Coldwire
- First edition cover
- Author: Chloe Gong
- Cover artist: Sean & Eve
- Language: English
- Series: The StrangeLoom Trilogy
- Genre: Science fiction; young adult;
- Publisher: Margaret K. McElderry
- Publication date: 4 November 2025
- Publication place: New Zealand
- Pages: 496
- ISBN: 978-1665960137

= Coldwire =

2025 dystopian novel by Chloe Gong

Coldwire is a 2025 young adult dystopian cyberpunk novel by New Zealand author Chloe Gong. The first book in The StrangeLoom Trilogy, it is told through the alternating perspectives of Eirale and Lia, who live in a virtual reality world owned by the conglomerate NileCorp.

Coldwire was published by Margaret K. McElderry on 4 November 2025, and became a New York Times and Sunday Times bestseller. It was a Young Adult Good Morning America book club pick. The audiobook version was narrated by Shannon Tyo and released by Simon & Schuster Audio. The sequel is expected to be released in 2026.

== Background ==
In 2024, Gong announced she was working on her next series, "a new dystopian cyberpunk trilogy". The trilogy was acquired by Hodderscape, who would publish it in the United Kingdom simultaneously with Margaret K McElderry Books, who distribute to the rest of the world.

The author grew up reading young adult dystopian novels, including The Hunger Games and Divergent. The idea of a virtual world floated in her mind for a while, though she was unable to fully envision it until her senior year of college during the COVID-19 pandemic. She credited the text, "Techno-Orientalism: Imagining Asia in Speculative Fiction, History, and Media", as her first real dive into cyberpunk, interested in why the genre contains strong Asian influences.

Gong compared the difference in her writing process to These Violent Delights, where the latter was historical so she began with research, while the dystopian genre granted more freedom. A central plot was "bilateral international relations", where she elaborated, "Many of my favorite sci-fi and dystopian books explore one government and its impact on the masses. What if, instead, it was about two governments at war, and the people who live in that shadow?" Although the two protagonists are Medan, they consider themselves to be Atahuan and are loyal to the nation. The futuristic elements Gong incoporated has also seen real-life technological advancements, to which she remarked, "It feels like we are very rapidly heading toward that future, and especially Gen Z is looking at it in a way where it's no longer an unbelievable story, it's just a very near future take".

People published an exclusive in February 2025, unveiling the book cover. Cosmopolitan published an exclusive excerpt on 2 October 2025, followed by Screen Rant on 29 October.

== Plot ==
Leaving Earth in a dire state, humanity now occupies the two countries, Atahua and Medaluo, which are embroiled in a cold war.

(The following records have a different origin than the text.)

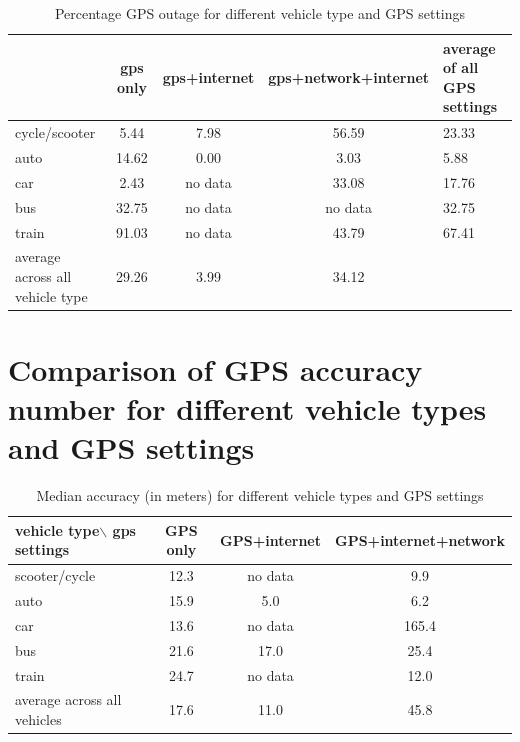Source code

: \documentclass[12pt]{report}
\begin{document}
 \begin{table}[h!]
   \centering
   \caption{Percentage GPS outage for different vehicle type and GPS settings}
   \label{gps_outage_table}
   \begin{tabular}{|m{.9in}|c|c|c|l|}
     \hline
                                & gps only & gps+internet & gps+network+internet & average of all GPS settings \\ \hline
     cycle/scooter              & 5.44     & 7.98         & 56.59                & 23.33                       \\
     auto                       & 14.62    & 0.00         & 3.03                 & 5.88                        \\
     car                        & 2.43     & no data      & 33.08                & 17.76                       \\
     bus                        & 32.75    & no data      & no data              & 32.75                       \\
     train                      & 91.03    & no data      & 43.79                & 67.41                       \\ \hline
average across all vehicle type & 29.26    & 3.99         & 34.12                & 
     \\ \hline 
   \end{tabular}
 \end{table}

 \section{Comparison of GPS accuracy number for different vehicle types and GPS
   settings}

 \begin{table}

   \centering
   \caption{Median accuracy (in meters) for different vehicle types and GPS
     settings}
   \begin{tabular}{|l|c|c|c|}
     \hline
     vehicle type$\backslash$ gps settings & GPS only & GPS+internet & GPS+internet+network \\ \hline
     scooter/cycle                         & 12.3     & no data      & 9.9                  \\ \hline
     auto                                  & 15.9     & 5.0          & 6.2                  \\ \hline
     car                                   & 13.6     & no data      & 165.4                \\ \hline
     bus                                   & 21.6     & 17.0         & 25.4                 \\ \hline
     train                                 & 24.7     & no data      & 12.0                 \\ \hline
     average across all vehicles           & 17.6     & 11.0         & 45.8                 \\ \hline
   \end{tabular}

 \end{table}
\end{document}

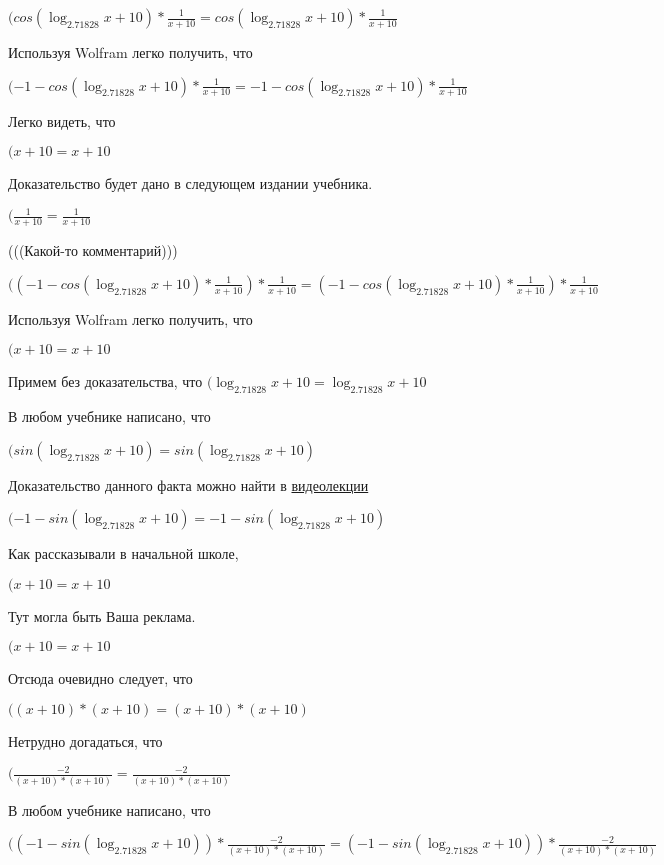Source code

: \documentclass[12pt,a4paper,fleqn]{article}
\theoremstyle{definition}
\begin{document}
$(cos(\log_{ 2.71828 }{ x  +  10 }) * \frac{ 1 }{ x  +  10 }
 = cos(\log_{ 2.71828 }{ x  +  10 }) * \frac{ 1 }{ x  +  10 }
$

Используя Wolfram легко получить, что

$( -1  - cos(\log_{ 2.71828 }{ x  +  10 }) * \frac{ 1 }{ x  +  10 }
 =  -1  - cos(\log_{ 2.71828 }{ x  +  10 }) * \frac{ 1 }{ x  +  10 }
$

Легко видеть, что

$( x  +  10  =  x  +  10 $

Доказательство будет дано в следующем издании учебника.

$(\frac{ 1 }{ x  +  10 }
 = \frac{ 1 }{ x  +  10 }
$

(((Какой-то комментарий)))

$(( -1  - cos(\log_{ 2.71828 }{ x  +  10 }) * \frac{ 1 }{ x  +  10 }
) * \frac{ 1 }{ x  +  10 }
 = ( -1  - cos(\log_{ 2.71828 }{ x  +  10 }) * \frac{ 1 }{ x  +  10 }
) * \frac{ 1 }{ x  +  10 }
$

Используя Wolfram легко получить, что

$( x  +  10  =  x  +  10 $

Примем без доказательства, что
$(\log_{ 2.71828 }{ x  +  10 } = \log_{ 2.71828 }{ x  +  10 }$

В любом учебнике написано, что

$(sin(\log_{ 2.71828 }{ x  +  10 }) = sin(\log_{ 2.71828 }{ x  +  10 })$

Доказательство данного факта можно найти в \href{https://www.youtube.com/watch?v=dQw4w9WgXcQ}{видеолекции}

$( -1  - sin(\log_{ 2.71828 }{ x  +  10 }) =  -1  - sin(\log_{ 2.71828 }{ x  +  10 })$

Как рассказывали в начальной школе,

$( x  +  10  =  x  +  10 $

Тут могла быть Ваша реклама.

$( x  +  10  =  x  +  10 $

Отсюда очевидно следует, что

$(( x  +  10 ) * ( x  +  10 ) = ( x  +  10 ) * ( x  +  10 )$

Нетрудно догадаться, что

$(\frac{ -2 }{( x  +  10 ) * ( x  +  10 )}
 = \frac{ -2 }{( x  +  10 ) * ( x  +  10 )}
$

В любом учебнике написано, что

$(( -1  - sin(\log_{ 2.71828 }{ x  +  10 })) * \frac{ -2 }{( x  +  10 ) * ( x  +  10 )}
 = ( -1  - sin(\log_{ 2.71828 }{ x  +  10 })) * \frac{ -2 }{( x  +  10 ) * ( x  +  10 )}
$
\end{document}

Medan orphans in Atahua are required to attend Nile Military Academy to serve as soldiers. Society is divided into two classes: upcountry (virtual reality) and downcountry (real-world).

When Eirale, an orphan of war turned soldier gets framed by Atahua's most-wanted anarchist for the assassination of a government official, she must cooperate in searching for a dangerous program in Medaluo. Elsewhere, Lia, a military academy student residing in upcountry, is sent on a mission alongside her academic archenemy to infiltrate Medaluo and track down an AI weapon.

== Critical reception ==
Kirkus Reviews called it "inventive and engaging", penning, "this series opener maintains a crackling pace, with inventive worldbuilding and a cleverly executed reveal. The characters, while largely well developed, occasionally feel like stock players, however. Atahuans present as white, while Medans read Asian". Publishers Weekly stated how the author "capably explores themes of diaspora, corporate control, and artificial intelligence while spinning a labyrinthine mystery with a sprinkle of romance". They continued how Coldwire starts off slow-paced, though "gives way to a tightly paced climax and a juicy sequel hook".